So the inner 'a' wasn't supposed to mysteriously inherit the outer a's value? (Perhaps due to sharing the same location.) Since the compilers I tried just showed zero not 666.
No, the inner "a" is completely new and is initialised with itself. As Keith has pointed out, this is UB - but of course compilers can choose how to implement the code in question. gcc seems to pick "initialise to 0" as a default when you write "int a;" and then read "a", and does the same for "int a = a;". Other compilers could choose to do something different, such as pick a register for "a" and leave the value in the register unchanged - in which case it might, by luck, pick up the value of the outer "a".

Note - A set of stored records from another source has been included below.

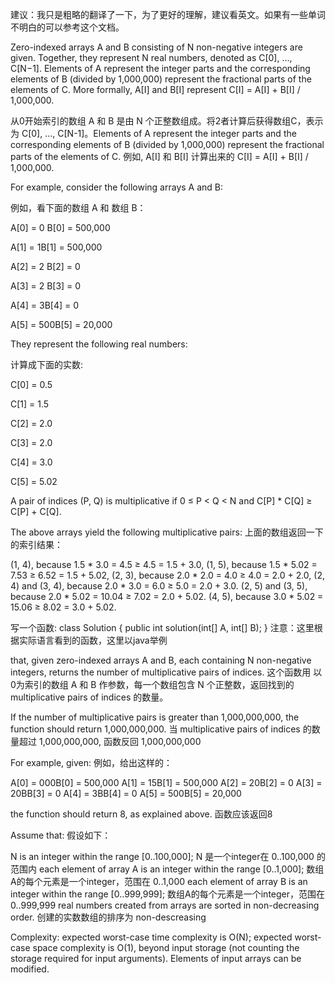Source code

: 建议：我只是粗略的翻译了一下，为了更好的理解，建议看英文。如果有一些单词不明白的可以参考这个文档。

Zero-indexed arrays A and B consisting of N non-negative integers are given.
Together, they represent N real numbers, denoted as C[0], ..., C[N−1]. Elements
of A represent the integer parts and the corresponding elements of B (divided
by 1,000,000) represent the fractional parts of the elements of C. More
formally, A[I] and B[I] represent C[I] = A[I] + B[I] / 1,000,000.

从0开始索引的数组 A 和 B 是由 N 个正整数组成。将2者计算后获得数组C，表示为
C[0], ..., C[N-1]。Elements of A represent the integer parts and the
corresponding elements of B (divided by 1,000,000) represent the fractional
parts of the elements of C. 例如, A[I] 和 B[I] 计算出来的 C[I] = A[I] + B[I] /
1,000,000.

For example, consider the following arrays A and B:

例如，看下面的数组 A 和 数组 B：

  A[0] = 0  B[0] = 500,000
  
  A[1] = 1B[1] = 500,000
  
  A[2] = 2  B[2] = 0
  
  A[3] = 2  B[3] = 0
  
  A[4] = 3B[4] = 0
  
  A[5] = 500B[5] = 20,000

They represent the following real numbers:

计算成下面的实数:

  C[0] = 0.5
  
  C[1] = 1.5
  
  C[2] = 2.0
  
  C[3] = 2.0
  
  C[4] = 3.0
  
  C[5] = 5.02

A pair of indices (P, Q) is multiplicative if 0 ≤ P < Q < N and C[P] * C[Q] ≥
C[P] + C[Q].

The above arrays yield the following multiplicative pairs:
上面的数组返回一下的索引结果：

(1, 4), because 1.5 * 3.0 = 4.5 ≥ 4.5 = 1.5 + 3.0,
(1, 5), because 1.5 * 5.02 = 7.53 ≥ 6.52 = 1.5 + 5.02,
(2, 3), because 2.0 * 2.0 = 4.0 ≥ 4.0 = 2.0 + 2.0,
(2, 4) and (3, 4), because 2.0 * 3.0 = 6.0 ≥ 5.0 = 2.0 + 3.0.
(2, 5) and (3, 5), because 2.0 * 5.02 = 10.04 ≥ 7.02 = 2.0 + 5.02.
(4, 5), because 3.0 * 5.02 = 15.06 ≥ 8.02 = 3.0 + 5.02.

写一个函数:
class Solution { public int solution(int[] A, int[] B); }
注意：这里根据实际语言看到的函数，这里以java举例

that, given zero-indexed arrays A and B, each containing N non-negative
integers, returns the number of multiplicative pairs of indices.
这个函数用 以0为索引的数组 A 和 B 作参数，每一个数组包含 N 个正整数，返回找到的
multiplicative pairs of indices 的数量。

If the number of multiplicative pairs is greater than 1,000,000,000, the
function should return 1,000,000,000.
当 multiplicative pairs of indices 的数量超过 1,000,000,000, 函数反回
1,000,000,000

For example, given:
例如，给出这样的：

  A[0] = 000B[0] = 500,000
  A[1] = 15B[1] = 500,000
  A[2] = 20B[2] = 0
  A[3] = 20BB[3] = 0
  A[4] = 3BB[4] = 0
  A[5] = 500B[5] = 20,000

the function should return 8, as explained above.
函数应该返回8

Assume that:
假设如下：

N is an integer within the range [0..100,000];
N 是一个integer在 0..100,000 的范围内
each element of array A is an integer within the range [0..1,000];
数组A的每个元素是一个integer，范围在 0..1,000
each element of array B is an integer within the range [0..999,999];
数组A的每个元素是一个integer，范围在 0..999,999
real numbers created from arrays are sorted in non-decreasing order.
创建的实数数组的排序为 non-descreasing

Complexity:
expected worst-case time complexity is O(N);
expected worst-case space complexity is O(1), beyond input storage (not
counting the storage required for input arguments).
Elements of input arrays can be modified.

If the scope of the new variable did not start until after the initialisation, then it would have allowed a number of possibilities that would be a lot more useful than the "disable warnings about uninitialised variables" effect or initialisers which refer to their own address. For example :
>
int a = 123;
{
int a = a;
// local copy that does not affect the outer one
...
>
>
int a = 123;
{
long long int a = a;
// Local copy that with expanded size
...
>
for (int a = 0; a < 100; a++) {
const int a = a;
// "Lock" the loop index to catch errors
>
As it is, you need to do something like :
>
for (int a = 0; a < 100; a++) {
const int _a = a;
const int a = _a;
// "Lock" the loop index to catch errors
You mean locking the loop index so it can't be modified?
Yes.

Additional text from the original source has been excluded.